1.      “Possible PCNA pattern detected” – diagnostic of SLE1
2.      “Possible Multiple Nuclear Dots detected” – seen in 27-44% of patients with primary biliary cirrhosis1
3.      “Possible Midbody detected”-recognized in select patients with systemic sclerosis.1,2
4.      “Possible NSpII (CENP F) detected” – associated with malignancies1
5.      “Possible NuMA detected” – linked to Sjogren’s syndrome and primary biliary cirrhosis1
6.       “Possible Nuclear Membrane pattern detected”- associated with autoimmune hepatitis, SLE and RA1
References:
1.      Immuno Concepts. Fluorescent Patterns Associated with Antinuclear Antibody Detection. 2005
2.      Givens T. Anti-Nuclear Antibody with Reflex Titer & Pattern by Zeus Scientific, Inc. ANA/HEp-2 Test System. Quest Diagnostic Incorporated. QDSE817 1.1 (Dec 2009)
3.      Agmon-Levin N, Damoiseaux J, Kallenberg C, et al. International Recommendations for the Assessment of Autoantibodies to Cellular Antigens Referred to as Anti-Nuclear Antibodies. Ann Rheum Dis 10.1136 (Oct 2013).
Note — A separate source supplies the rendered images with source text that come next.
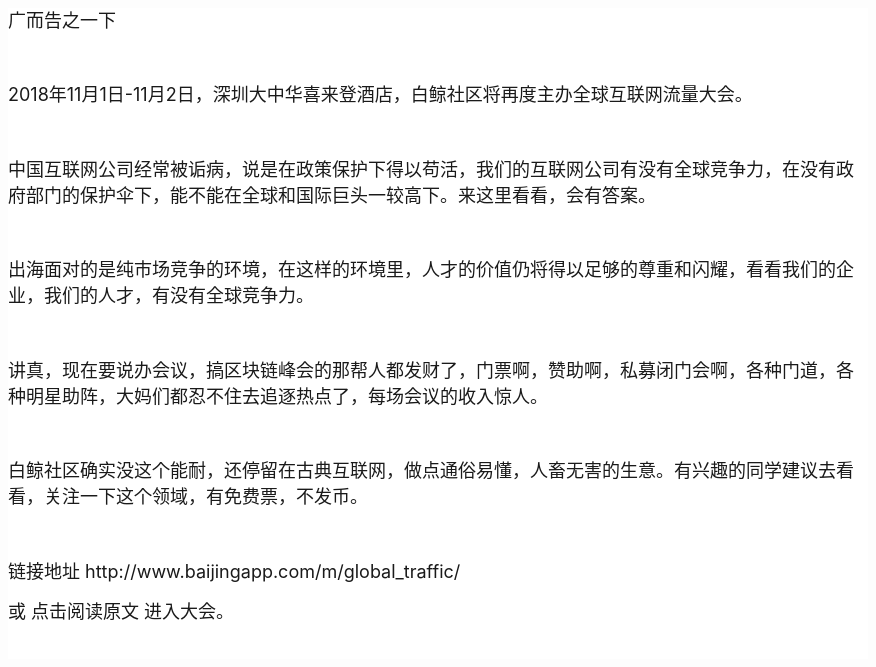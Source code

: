 </p>
<p>
<span style="font-size: 18px;">
          广而告之一下
         </span>
</p>
<p>
<br/>
</p>
<p>
<span style="font-size: 18px;">
          2018年11月1日-11月2日，深圳大中华喜来登酒店，白鲸社区将再度主办全球互联网流量大会。
         </span>
</p>
<p>
<br/>
</p>
<p>
<span style="font-size: 18px;">
          中国互联网公司经常被诟病，说是在政策保护下得以苟活，我们的互联网公司有没有全球竞争力，在没有政府部门的保护伞下，能不能在全球和国际巨头一较高下。来这里看看，会有答案。
         </span>
</p>
<p>
<br/>
</p>
<p>
<span style="font-size: 18px;">
          出海面对的是纯市场竞争的环境，在这样的环境里，人才的价值仍将得以足够的尊重和闪耀，看看我们的企业，我们的人才，有没有全球竞争力。
         </span>
</p>
<p>
<br/>
</p>
<p>
<span style="font-size: 18px;">
          讲真，现在要说办会议，搞区块链峰会的那帮人都发财了，门票啊，赞助啊，私募闭门会啊，各种门道，各种明星助阵，大妈们都忍不住去追逐热点了，每场会议的收入惊人。
         </span>
</p>
<p>
<br/>
</p>
<p>
<span style="font-size: 18px;">
          白鲸社区确实没这个能耐，还停留在古典互联网，做点通俗易懂，人畜无害的生意。有兴趣的同学建议去看看，关注一下这个领域，有免费票，不发币。
         </span>
</p>
<p>
<br/>
</p>
<p>
<span style="font-size: 18px;">
          链接地址 http://www.baijingapp.com/m/global_traffic/
         </span>
</p>
<p>
<span style="font-size: 18px;">
          或 点击阅读原文 进入大会。
         </span>
</p>
<p>
<br/>
</p>
<p>
<span style="font-size: 18px;">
4.      Kavanaugh A, Tomar R, Reveille J, Solomon D, Homburger H, et al. Guidelines for Clinical Use of the Antinuclear Antibody Test and Tests for Specific Autoantibodies to Nuclear Antigens. Arch Pathol Lab Med 124, 71-81 (Jan 2000).
5.      Solomon D, Kavanaugh A, Schur P. Evidence-Based Guidelines for the Use of Immunologic Tests: Antinuclear Antibody Testing. Arthritis Rheum 47, 4: 434-444 (Aug 2002).